Por Silvana Melo
(APe).- La Justicia se despereza y nota que las rodillas no le responden bien. La artritis le ha atacado la celeridad. A veces le toman cólicos en la independencia y las cataratas la enceguecen de un ojo, por eso hay tanto que no ve. Y que no vio. Cuando los Tribunales deciden debatir ya sobre los cuerpos muertos, a la Justicia se le perdió un pedazo de la historia. Se le cayó entre las autopartes del tren descarrilado de José León Suárez, donde la policía mató al Pela y al Gordo. Se le cayó en Joaquín V. González (Salta), entre los últimos panes que repartió Judith, de apenas 9 años, antes de que la mataran. Sus papás no pueden leer las notificaciones judiciales: son analfabetos. En estos días comenzará el juicio a sus asesinos. En estos días se enjuicia a los homicidas de Franco Almirón y Mauricio Ramos (16 y 17 años). Pero hay otro juicio que se perdió con los panes de Judith. Que se perdió con las toneladas de basura del CEAMSE. El juicio al Estado que los colocó, a los tres, en la parte del mundo que liga las sobras y los golpes de la otra parte. Donde la vida y la muerte son tan aleatorias como el vuelo de una mariposa.

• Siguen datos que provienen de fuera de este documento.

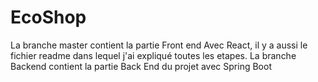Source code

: # EcoShop
 La branche master contient la partie Front end  Avec React, il y a aussi le fichier readme dans lequel j'ai expliqué  toutes les etapes.
 La branche Backend contient la partie Back End du projet avec Spring Boot
 

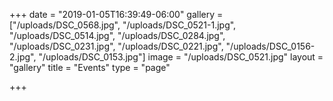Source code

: +++
date = "2019-01-05T16:39:49-06:00"
gallery = ["/uploads/DSC_0568.jpg", "/uploads/DSC_0521-1.jpg", "/uploads/DSC_0514.jpg", "/uploads/DSC_0284.jpg", "/uploads/DSC_0231.jpg", "/uploads/DSC_0221.jpg", "/uploads/DSC_0156-2.jpg", "/uploads/DSC_0153.jpg"]
image = "/uploads/DSC_0521.jpg"
layout = "gallery"
title = "Events"
type = "page"

+++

Hace tres años y todo es igual. Nada cambió después de la muerte de Franco y Mauricio, aquella tarde del 3 de febrero de 2011 cuando descarriló el carguero de TBA repleto de alimentos y autopartes, al borde de La Carcova. La gente se lanzó sobre el regalo impensado: por una vez se le plantaba en la puerta de casa lo que servía, para comer o vender, mágicamente. Sin tener que disputar los desechos en la guerra cotidiana del CEAMSE. Franco, Mauricio y Joaquín pasaban por ahí en bicicleta, rumbo al basural. Cuando llegó la policía hubo balas de goma y piedras como respuesta.
Entonces los gases. Y después el plomo. Franco, Mauricio y Joaquín se acurrucaron detrás de una montaña de chatarra. El gas los disparó para afuera. Y los alcanzaron las balas. Franco y Mauricio murieron. A Joaquín las balas y el terror lo convirtieron en otro. Y está, vivo, ante los Tribunales.

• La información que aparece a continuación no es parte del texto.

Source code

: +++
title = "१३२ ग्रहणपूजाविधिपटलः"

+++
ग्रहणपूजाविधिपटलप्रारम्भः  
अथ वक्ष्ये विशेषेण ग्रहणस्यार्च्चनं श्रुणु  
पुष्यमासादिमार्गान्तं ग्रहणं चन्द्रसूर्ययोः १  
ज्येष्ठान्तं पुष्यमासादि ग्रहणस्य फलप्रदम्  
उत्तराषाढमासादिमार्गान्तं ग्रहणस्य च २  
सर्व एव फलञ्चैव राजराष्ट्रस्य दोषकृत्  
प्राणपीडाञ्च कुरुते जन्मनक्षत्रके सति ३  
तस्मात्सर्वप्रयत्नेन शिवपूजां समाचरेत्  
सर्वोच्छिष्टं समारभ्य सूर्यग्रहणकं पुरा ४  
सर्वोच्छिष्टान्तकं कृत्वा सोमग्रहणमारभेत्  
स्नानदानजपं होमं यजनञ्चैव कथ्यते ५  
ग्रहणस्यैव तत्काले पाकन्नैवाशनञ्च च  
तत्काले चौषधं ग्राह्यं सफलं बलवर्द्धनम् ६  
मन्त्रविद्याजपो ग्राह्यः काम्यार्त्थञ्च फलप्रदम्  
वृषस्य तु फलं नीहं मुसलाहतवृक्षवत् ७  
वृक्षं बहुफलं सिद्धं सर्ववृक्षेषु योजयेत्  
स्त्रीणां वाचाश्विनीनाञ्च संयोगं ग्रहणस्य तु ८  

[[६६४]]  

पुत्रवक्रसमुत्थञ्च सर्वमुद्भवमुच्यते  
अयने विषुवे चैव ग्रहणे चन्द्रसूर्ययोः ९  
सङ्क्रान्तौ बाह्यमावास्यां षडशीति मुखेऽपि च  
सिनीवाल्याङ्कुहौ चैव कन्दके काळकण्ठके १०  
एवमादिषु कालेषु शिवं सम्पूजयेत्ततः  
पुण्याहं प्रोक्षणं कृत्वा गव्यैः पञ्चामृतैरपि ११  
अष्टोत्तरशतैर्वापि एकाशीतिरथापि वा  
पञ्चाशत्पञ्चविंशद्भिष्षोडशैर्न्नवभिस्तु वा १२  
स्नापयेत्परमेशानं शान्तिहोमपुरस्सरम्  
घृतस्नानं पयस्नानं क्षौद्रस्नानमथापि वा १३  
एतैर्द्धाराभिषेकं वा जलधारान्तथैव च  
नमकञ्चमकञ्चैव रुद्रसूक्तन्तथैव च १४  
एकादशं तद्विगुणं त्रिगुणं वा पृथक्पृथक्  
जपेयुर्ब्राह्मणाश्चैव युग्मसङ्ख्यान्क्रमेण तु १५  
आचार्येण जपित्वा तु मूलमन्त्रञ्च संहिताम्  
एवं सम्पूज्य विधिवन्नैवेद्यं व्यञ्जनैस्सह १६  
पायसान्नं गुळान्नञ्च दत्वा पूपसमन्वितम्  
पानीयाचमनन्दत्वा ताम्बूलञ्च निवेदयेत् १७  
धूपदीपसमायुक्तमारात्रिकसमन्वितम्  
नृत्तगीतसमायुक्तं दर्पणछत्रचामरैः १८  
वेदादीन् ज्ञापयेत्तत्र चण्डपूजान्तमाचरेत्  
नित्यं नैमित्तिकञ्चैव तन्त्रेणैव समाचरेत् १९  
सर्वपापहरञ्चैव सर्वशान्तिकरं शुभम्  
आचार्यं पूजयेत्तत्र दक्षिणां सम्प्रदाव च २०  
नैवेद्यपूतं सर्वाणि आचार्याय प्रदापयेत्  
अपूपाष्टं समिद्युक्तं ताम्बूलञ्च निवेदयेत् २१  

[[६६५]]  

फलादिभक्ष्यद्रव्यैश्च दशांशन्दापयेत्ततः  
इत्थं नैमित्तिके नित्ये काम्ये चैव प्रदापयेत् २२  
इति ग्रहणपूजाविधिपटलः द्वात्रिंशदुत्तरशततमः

La policía, en el consabido cuento infantil que acomoda las piezas de la historia para ubicar al monstruo entre los anónimos más frágiles, dijo que el descarrilamiento fue provocado por gente armada. El ministro Ricardo Casal le dio legitimación política a la teoría. Y ante los Tribunales responden dos efectivos: el subinspector Gustavo Vega de la Comisaría 2ª de San Martín y el oficial Gustavo Rey, de la Policía Buenos Aires 2, de cuyas armas habrían salido los disparos. Pero no los responsables del operativo, el comisario ni el jefe distrital ni el jefe de la bonaerense ni el Ministro que los victimizó defendiéndose de una turba que los atacaba. El CELS asegura que “lo que pasó no fue casualidad ni fue el accionar solitario de uno de los policías. Hubo una respuesta coordinada, una decisión de ir a buscar más cartuchos y la pistola lanza gases a la comisaría”. Apenas pasaron a retiro a algunos comisarios, una manera elegante de sacarlos de la luz pública. Nadie los exoneró ni los expuso a la justicia penal.
Mucho más lejos
A mil quinientos kilómetros de Buenos Aires, lejos de la concentración mediática y las disputas políticas, otros tribunales lustran sus estrados para poner en marcha otro juicio sobre un cuerpo pequeño, estragado por los asesinos, visibilizado por la única vez que una pata del Estado se ocupa de ella. De Judith Palma, de nueve años, martirizada en mayo de 2013. La Justicia llega a ella tarde, cuando no hay más que hacer que tragar el tranquilizante social de la condena a los criminales. Pero ella, que repartía panes en una ciudad pequeña y extremadamente pobre, no está más. Y todo aquello que pudo haber sido, no fue. Los quince con un bailecito en el piso de tierra de casa, la escuela, el sueño de ser peluquera, enfermera o tal vez doctora o astronauta de las que atrapan la esperanza que se escapó para arriba, como un globito de gas.
Judith repartía el pan que amasaba su madre, por las callecitas de Joaquín V. González. Un pueblo del departamento de Anta, donde mucha gente no sabe leer ni escribir. Como los padres de Judith, que no pudieron leer lo que se escribió sobre el crimen de su hija. Ni las notificaciones judiciales que les llegan a la casa.
Cuatro de cada diez son pobres en Anta. Seis de cada cien son analfabetos (cinco veces más que en la capital de Salta).
A Judith la mataron tres hombres mayores que se sentarán en estos días ante los Tribunales. La martirizaron. Y la Justicia viene, con artrosis en la cadera, renqueando y de malhumor. Tarde, como siempre.
Cuando Franco, Mauricio y Judith -a mil quinientos kilómetros dos cuerpos del otro- ya no están por acá para dar vuelta el mundo como una media.